Afia R Fitriati rounds up on our columnists’ writings this year.
I believe I can speak for all my fellow Aquila columnists that we all feel lucky to have the honour of colouring this site weekly with our reportings, commentaries, analyses and, sometimes, rambling musings.
Whether we are being cheeky or serious, we always try to write with one good purpose in mind: to connect and relate with you, the readers of Aquila Style. Because after all, we are part of you!
Just like you, we come from different parts of the world, and because of that, we have been able to bring you up to date with many interesting events from all corners of the globe this year.
Big annual events like the Islamic Society of North America convention, London Fashion Week and Jakarta Fashion Week are definitely marked on our agenda, but we’ve also covered other smaller fashion events like Sisterhood in Indonesia, LACE II in Singapore and the Faith Fashion Fusion exhibition in Australia.
Most notably, we’ve been thrilled to see the proliferation of events that mix and match fashion with charitable goals, such as Fashion Fighting Famine and Veiled en Vogue in the US, as well as Smokey Not Smudgy in the UK. We hope that we can see even more events like these in the years to come. Which reminds me to inform you: If you happen to organise or know of an event in your area that you’d like us to cover, don’t hesitate to give us a nudge!

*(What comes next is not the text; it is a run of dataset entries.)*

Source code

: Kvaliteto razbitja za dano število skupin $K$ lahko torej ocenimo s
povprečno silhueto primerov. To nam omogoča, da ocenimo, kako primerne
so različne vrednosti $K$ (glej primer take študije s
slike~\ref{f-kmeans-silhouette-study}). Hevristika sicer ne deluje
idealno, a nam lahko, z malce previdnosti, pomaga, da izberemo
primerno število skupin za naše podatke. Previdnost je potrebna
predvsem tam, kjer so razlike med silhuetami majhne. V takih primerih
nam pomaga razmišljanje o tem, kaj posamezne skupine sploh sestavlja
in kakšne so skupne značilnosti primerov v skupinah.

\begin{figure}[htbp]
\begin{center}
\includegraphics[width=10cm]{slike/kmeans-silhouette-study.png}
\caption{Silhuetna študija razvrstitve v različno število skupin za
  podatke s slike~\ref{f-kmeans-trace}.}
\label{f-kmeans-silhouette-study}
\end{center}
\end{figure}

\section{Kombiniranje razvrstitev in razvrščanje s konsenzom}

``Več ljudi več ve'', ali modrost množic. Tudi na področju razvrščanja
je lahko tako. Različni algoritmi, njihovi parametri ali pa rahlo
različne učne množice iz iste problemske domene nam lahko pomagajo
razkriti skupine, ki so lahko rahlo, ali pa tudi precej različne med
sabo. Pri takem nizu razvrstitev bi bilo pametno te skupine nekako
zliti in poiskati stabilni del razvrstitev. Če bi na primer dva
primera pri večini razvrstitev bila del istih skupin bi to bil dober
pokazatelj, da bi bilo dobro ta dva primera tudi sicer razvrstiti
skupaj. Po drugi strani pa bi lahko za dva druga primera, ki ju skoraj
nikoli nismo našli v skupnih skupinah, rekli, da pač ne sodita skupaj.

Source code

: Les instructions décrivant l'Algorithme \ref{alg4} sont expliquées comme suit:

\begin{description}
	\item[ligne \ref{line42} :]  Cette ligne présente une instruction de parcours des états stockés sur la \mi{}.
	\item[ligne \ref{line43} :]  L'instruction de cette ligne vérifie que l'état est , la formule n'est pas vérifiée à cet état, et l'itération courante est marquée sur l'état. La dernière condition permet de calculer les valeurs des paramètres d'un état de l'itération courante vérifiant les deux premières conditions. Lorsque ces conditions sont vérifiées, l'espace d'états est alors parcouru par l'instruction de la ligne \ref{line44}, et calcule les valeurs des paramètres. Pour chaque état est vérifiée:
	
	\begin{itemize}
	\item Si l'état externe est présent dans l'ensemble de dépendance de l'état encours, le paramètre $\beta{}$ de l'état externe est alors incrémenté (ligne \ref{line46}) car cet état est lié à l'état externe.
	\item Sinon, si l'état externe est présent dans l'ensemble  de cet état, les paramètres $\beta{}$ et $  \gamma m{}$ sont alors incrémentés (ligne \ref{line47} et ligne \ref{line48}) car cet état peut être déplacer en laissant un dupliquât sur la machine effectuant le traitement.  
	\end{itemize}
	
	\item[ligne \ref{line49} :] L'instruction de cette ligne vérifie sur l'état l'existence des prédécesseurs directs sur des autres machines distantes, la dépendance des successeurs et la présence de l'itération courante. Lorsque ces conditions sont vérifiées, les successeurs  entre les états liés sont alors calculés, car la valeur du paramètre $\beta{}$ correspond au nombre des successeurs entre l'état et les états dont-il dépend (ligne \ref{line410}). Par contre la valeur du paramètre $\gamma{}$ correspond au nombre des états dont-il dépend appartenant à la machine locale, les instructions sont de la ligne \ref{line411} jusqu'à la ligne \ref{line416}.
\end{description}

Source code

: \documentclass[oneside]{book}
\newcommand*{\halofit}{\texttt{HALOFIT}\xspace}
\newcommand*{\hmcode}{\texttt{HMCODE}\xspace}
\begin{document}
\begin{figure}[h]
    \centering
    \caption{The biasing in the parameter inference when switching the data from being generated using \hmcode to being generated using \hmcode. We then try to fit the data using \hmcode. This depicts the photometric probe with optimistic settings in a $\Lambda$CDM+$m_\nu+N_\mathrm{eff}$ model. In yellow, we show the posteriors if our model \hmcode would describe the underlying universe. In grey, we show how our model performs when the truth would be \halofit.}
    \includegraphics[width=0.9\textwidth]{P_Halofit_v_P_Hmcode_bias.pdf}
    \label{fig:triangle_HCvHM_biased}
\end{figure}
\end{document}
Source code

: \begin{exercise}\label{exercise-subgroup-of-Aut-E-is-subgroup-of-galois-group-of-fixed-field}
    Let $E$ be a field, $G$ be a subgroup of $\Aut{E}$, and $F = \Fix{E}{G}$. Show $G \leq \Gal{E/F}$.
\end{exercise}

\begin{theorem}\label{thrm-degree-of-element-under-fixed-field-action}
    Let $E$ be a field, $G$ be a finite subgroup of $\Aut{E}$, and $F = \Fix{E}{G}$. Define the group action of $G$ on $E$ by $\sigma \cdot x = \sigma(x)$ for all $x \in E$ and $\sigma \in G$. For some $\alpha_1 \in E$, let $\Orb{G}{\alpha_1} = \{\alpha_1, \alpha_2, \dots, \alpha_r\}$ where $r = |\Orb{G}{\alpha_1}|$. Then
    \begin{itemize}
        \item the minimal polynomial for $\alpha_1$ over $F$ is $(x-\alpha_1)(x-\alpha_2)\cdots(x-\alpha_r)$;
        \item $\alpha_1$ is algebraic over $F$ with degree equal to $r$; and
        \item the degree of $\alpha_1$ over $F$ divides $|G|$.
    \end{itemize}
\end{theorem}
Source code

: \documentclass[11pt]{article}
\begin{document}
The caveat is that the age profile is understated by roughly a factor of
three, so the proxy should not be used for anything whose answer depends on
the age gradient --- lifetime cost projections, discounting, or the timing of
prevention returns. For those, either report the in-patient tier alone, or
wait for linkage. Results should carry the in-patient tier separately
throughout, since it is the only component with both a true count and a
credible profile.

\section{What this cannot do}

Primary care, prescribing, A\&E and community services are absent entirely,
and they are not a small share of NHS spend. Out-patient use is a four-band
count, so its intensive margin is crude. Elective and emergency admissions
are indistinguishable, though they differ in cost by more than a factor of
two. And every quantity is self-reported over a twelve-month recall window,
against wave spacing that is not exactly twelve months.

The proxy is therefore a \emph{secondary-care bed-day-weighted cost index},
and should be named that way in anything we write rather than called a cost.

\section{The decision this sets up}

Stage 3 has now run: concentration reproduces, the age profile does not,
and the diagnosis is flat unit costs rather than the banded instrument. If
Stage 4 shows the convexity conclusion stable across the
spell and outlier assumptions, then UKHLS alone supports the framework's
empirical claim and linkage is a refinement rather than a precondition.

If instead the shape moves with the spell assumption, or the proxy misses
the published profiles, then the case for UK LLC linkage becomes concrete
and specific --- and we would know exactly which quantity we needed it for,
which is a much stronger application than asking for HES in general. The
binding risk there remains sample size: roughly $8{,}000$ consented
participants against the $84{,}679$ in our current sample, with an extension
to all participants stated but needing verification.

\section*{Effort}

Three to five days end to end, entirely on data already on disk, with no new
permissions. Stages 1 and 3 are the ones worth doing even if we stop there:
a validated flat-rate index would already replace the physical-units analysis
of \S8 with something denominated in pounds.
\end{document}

Like you, we also struggle with the various issues facing Muslim women today
Because we all come from different backgrounds, we like to share our personal stories in the hope of relating to one another better and better. For example, Maryam has shared about how much she loves her large family (by Singapore standards, anyways). Like Maryam, Dina also comes from a large family. Although she finds the chaos of her family nerve-wrecking at times, especially when she fights with her twin sister, she has come to realise the importance of family, just as Yaz too has written. Furthermore, there’s much truth and good intention behind the advice of our parents, wrote Amal. Being a parent myself, I should know.
Like you, we also struggle with the various issues facing Muslim women today. Sometimes the struggles are hijab-related, such as the questions and prejudices one receives when wearing the hijab. At other times, we are faced with body image issues, the dilemma of searching for a significant other, graduation blues or the challenge of charting the course of career dreams.
While we may not always have the right answers to these problems, we’ve shared with you lessons we hope we can all learn from, such as practical how-tos on cutting on gossip, busting boredom and handling – as Amal put it – ‘the singledom censure vortex’.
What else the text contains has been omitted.